Dataset excerpts: Begin
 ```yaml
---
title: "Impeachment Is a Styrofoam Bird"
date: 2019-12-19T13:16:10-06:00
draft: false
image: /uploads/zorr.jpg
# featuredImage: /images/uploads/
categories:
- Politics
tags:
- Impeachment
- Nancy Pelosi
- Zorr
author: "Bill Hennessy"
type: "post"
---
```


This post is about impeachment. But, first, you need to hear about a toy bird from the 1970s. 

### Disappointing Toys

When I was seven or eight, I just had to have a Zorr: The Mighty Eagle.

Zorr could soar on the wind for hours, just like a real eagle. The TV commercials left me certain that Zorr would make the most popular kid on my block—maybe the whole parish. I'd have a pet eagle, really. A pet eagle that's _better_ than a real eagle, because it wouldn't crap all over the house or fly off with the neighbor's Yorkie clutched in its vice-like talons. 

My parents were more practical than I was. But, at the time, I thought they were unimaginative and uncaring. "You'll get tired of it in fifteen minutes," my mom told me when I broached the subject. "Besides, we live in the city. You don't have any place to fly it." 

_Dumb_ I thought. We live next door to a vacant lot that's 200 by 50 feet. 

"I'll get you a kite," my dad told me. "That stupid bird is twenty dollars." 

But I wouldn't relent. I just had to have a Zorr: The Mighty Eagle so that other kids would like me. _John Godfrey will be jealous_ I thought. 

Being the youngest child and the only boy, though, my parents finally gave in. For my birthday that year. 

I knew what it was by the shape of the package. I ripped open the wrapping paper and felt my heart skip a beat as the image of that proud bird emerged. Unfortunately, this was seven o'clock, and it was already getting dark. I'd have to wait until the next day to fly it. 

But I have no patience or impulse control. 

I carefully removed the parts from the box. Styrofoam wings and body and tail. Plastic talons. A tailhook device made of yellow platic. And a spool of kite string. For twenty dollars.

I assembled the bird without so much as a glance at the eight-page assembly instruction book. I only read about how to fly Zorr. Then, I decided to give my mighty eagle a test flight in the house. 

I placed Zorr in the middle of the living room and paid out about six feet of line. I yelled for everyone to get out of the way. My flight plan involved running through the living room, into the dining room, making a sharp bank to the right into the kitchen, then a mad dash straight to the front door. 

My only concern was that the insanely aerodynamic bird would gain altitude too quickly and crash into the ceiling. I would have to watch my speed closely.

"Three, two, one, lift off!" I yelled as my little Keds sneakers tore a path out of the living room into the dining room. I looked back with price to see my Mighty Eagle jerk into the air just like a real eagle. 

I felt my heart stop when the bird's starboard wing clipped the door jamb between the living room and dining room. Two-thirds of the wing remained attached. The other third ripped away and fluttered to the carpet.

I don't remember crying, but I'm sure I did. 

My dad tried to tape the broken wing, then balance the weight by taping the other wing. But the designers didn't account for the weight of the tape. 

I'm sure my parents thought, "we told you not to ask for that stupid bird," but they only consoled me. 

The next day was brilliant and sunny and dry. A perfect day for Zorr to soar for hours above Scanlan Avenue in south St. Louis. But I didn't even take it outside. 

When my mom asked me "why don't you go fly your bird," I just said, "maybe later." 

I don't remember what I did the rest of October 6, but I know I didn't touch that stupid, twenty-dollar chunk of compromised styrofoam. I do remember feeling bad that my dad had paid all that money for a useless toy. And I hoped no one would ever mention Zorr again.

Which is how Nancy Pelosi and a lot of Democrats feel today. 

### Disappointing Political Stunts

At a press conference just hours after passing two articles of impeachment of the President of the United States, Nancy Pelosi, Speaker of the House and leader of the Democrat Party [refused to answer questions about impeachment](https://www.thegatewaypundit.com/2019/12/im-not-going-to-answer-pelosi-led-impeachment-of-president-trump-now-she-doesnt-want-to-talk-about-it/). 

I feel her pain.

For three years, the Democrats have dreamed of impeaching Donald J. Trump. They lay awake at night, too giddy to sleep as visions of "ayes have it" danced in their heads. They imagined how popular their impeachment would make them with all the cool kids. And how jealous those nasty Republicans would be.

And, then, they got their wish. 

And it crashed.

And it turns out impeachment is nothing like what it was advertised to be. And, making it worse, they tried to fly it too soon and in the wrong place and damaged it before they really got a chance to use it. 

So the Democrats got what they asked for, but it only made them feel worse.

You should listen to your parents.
Dataset excerpts: End
→ Required work
Run a filter over the data above and keep each line that contains the word "kids".

→ Solution for this exercise
But I wouldn't relent. I just had to have a Zorr: The Mighty Eagle so that other kids would like me. _John Godfrey will be jealous_ I thought. 
For three years, the Democrats have dreamed of impeaching Donald J. Trump. They lay awake at night, too giddy to sleep as visions of "ayes have it" danced in their heads. They imagined how popular their impeachment would make them with all the cool kids. And how jealous those nasty Republicans would be.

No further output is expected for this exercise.